Afterwards, I sit down and watch my toes turn purple before settling back to normal.  A quick Google search (and confirmation today by my hepatologist) leads me to Secondary Raynaud’s Phenomenon – “secondary” because it’s stemming from whatever has been ailing me and of the listed possible causes I’m picking this one “Diseases and conditions that directly damage the arteries or damage the nerves that control the arteries in the hands and feet”.

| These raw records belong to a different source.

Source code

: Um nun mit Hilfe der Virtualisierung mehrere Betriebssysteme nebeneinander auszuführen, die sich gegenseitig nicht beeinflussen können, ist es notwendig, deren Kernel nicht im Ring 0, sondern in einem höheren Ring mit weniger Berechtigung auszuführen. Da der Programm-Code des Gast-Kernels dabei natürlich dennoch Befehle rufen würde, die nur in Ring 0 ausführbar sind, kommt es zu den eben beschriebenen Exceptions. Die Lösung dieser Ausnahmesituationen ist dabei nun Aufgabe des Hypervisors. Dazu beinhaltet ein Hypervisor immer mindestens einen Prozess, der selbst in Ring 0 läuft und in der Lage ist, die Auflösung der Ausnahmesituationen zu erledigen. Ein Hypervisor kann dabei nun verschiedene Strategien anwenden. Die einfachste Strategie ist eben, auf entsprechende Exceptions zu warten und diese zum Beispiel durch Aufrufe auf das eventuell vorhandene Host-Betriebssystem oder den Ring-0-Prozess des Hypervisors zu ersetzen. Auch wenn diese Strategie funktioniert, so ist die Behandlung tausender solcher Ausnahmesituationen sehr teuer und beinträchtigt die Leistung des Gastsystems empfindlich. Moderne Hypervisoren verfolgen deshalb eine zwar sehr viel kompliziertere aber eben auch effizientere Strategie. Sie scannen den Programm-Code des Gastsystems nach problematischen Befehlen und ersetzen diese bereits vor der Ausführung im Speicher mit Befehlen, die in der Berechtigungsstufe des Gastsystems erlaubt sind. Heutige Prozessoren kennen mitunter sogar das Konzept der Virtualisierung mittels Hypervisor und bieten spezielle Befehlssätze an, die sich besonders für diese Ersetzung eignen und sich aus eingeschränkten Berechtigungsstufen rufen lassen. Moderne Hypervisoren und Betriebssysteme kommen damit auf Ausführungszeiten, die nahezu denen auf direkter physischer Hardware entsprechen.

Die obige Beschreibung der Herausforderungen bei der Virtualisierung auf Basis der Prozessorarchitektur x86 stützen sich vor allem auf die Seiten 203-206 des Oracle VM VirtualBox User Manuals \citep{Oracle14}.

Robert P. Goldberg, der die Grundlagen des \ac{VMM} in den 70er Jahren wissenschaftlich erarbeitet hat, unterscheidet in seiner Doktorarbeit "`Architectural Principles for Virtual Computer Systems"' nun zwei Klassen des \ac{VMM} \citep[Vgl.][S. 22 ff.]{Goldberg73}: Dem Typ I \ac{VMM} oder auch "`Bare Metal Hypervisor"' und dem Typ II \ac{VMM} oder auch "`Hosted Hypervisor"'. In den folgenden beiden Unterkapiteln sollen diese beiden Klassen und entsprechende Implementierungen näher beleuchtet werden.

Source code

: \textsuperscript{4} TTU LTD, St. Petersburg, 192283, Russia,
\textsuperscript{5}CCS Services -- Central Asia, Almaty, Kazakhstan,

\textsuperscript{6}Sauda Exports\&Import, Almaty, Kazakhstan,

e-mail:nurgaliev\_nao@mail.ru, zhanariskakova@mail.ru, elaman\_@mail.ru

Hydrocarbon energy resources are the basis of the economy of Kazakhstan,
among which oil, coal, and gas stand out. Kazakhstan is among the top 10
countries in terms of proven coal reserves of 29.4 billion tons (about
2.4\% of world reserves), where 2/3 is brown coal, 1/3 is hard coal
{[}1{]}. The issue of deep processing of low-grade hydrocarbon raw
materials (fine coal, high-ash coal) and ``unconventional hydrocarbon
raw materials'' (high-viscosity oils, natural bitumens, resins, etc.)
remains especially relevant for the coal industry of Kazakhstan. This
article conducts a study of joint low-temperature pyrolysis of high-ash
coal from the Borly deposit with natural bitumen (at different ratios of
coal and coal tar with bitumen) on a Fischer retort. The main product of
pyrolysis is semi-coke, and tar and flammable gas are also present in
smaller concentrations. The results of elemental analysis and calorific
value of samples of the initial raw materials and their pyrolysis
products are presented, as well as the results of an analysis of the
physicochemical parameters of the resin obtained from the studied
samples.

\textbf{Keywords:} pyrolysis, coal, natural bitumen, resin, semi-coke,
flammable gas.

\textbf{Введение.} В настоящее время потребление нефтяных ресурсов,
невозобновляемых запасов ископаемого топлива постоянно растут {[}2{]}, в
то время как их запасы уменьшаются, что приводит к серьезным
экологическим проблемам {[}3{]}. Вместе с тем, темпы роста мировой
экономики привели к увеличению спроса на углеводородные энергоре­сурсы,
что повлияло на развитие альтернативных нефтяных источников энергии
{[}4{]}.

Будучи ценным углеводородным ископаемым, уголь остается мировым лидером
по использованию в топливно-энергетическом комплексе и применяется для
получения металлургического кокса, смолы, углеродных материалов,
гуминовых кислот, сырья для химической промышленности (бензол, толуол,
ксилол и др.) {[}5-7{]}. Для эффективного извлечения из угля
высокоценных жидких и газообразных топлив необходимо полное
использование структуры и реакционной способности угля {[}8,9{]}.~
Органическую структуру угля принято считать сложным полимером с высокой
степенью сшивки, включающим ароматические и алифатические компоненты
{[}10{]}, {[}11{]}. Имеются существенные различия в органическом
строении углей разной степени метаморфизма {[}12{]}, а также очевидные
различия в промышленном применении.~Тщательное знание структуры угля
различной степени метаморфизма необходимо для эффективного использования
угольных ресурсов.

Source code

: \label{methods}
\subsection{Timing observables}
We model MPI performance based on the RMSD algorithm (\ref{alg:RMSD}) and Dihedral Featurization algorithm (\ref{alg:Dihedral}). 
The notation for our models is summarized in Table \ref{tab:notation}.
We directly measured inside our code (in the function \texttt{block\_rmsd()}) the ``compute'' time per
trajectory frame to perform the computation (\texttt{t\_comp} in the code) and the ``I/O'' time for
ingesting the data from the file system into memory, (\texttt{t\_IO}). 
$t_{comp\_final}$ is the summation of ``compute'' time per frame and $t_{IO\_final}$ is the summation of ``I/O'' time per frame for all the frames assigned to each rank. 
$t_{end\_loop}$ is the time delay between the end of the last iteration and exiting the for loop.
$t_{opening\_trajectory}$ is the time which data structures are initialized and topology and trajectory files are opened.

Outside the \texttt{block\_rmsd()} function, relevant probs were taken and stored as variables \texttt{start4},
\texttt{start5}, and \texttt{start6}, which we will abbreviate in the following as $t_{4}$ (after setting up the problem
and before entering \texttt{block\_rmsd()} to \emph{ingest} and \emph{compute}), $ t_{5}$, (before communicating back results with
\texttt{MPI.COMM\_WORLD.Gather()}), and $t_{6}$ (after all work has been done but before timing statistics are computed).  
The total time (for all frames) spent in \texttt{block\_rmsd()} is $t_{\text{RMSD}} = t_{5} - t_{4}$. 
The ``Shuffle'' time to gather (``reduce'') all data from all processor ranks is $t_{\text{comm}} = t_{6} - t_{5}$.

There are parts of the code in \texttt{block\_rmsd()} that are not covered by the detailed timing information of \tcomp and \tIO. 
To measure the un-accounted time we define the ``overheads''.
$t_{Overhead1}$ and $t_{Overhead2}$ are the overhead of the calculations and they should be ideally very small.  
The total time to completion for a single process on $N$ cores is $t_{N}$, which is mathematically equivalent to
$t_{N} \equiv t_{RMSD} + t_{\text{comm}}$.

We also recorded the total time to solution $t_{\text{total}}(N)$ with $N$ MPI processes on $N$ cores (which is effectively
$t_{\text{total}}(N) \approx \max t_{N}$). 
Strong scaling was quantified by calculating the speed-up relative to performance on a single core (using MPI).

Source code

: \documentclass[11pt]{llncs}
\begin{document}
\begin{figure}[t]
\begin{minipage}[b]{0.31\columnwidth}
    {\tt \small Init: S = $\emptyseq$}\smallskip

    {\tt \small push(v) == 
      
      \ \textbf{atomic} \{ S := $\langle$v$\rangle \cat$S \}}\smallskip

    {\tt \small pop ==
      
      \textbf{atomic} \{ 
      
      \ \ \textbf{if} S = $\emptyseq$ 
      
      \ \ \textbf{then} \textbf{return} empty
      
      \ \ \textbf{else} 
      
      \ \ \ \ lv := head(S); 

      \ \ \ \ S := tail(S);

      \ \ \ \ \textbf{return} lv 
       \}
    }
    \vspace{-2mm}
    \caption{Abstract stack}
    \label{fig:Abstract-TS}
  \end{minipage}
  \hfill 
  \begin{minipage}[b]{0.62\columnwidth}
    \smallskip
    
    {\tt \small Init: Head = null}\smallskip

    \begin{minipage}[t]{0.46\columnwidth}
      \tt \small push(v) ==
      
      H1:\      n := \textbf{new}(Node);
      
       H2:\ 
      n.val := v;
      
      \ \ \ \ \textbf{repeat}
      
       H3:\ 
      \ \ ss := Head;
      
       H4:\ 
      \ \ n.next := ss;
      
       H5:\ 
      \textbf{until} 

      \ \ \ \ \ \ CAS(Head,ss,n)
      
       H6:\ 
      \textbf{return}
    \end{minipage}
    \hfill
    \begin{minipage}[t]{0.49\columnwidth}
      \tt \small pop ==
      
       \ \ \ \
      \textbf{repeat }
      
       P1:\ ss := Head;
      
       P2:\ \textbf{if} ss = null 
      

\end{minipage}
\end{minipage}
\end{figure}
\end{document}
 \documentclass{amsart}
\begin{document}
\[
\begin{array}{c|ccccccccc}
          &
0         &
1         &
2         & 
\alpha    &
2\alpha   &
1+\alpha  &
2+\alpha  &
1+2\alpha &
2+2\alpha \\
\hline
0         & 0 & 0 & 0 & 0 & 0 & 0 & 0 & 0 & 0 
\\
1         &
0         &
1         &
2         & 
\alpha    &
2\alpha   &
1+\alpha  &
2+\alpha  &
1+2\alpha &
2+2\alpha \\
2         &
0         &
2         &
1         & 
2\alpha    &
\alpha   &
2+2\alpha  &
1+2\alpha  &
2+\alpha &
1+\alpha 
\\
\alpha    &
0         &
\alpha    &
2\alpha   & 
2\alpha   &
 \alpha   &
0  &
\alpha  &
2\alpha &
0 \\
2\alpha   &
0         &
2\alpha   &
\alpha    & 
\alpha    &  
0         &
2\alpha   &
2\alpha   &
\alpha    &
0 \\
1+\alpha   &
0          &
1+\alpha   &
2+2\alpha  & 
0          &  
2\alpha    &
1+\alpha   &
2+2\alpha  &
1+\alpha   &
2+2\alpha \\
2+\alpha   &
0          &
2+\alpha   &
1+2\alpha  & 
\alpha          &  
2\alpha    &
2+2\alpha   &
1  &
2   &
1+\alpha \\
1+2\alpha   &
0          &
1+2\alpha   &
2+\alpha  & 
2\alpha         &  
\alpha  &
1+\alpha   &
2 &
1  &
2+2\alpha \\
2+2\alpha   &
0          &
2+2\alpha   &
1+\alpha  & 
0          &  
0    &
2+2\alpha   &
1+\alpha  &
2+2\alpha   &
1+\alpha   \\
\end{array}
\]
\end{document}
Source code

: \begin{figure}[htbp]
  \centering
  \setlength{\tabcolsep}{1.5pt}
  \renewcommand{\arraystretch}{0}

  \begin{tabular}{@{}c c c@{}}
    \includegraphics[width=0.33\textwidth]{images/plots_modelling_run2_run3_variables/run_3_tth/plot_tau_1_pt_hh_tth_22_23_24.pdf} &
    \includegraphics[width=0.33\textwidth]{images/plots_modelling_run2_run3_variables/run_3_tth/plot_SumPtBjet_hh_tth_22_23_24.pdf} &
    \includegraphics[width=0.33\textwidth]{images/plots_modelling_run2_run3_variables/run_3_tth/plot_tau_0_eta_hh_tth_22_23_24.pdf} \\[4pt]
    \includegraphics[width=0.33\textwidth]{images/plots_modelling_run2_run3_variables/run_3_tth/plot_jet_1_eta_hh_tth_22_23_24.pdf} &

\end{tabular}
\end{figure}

I sincerely apologize for showing these disgusting gnarly old-polish-growing-out troll feet but I had no idea this was going to happen or I’d have made them cute beforehand. I’ve since given myself a pedicure with plans to do the workout again so I’d have cuter photos but screw it, I’m not going through that shit again. Anyway, note how the whiteness even spreads into the ball of the foot.

But wait, there’s more.

During the workout I started itching. That in itself is no surprise since raised body heat is a guaranteed trigger for it, but upon finishing the video and for the next 6 hours solid, I experience the worst non-stop “Fuck, when is this going to end?!” misery itching. Around 7:30pm it settles down in magnitude and number of locations but remains at a high level until I go to sleep around 2am. Even the next day, I was still itchier than usual.

The moral of this story is that “Walk Your Way Slim” packs one venomous punch. But really, that I’m messed up. It was like I OD’d on sweat and had a hangover the day after.  And while I totally see the humor of this, it’s a real pain in the ass that exerting myself in this most minor way results in such a dramatically uncomfortable outcome.  Putting aside what this might mean as time goes on, for the moment I’m very happy that it happened.  More grist for the mill, as they say.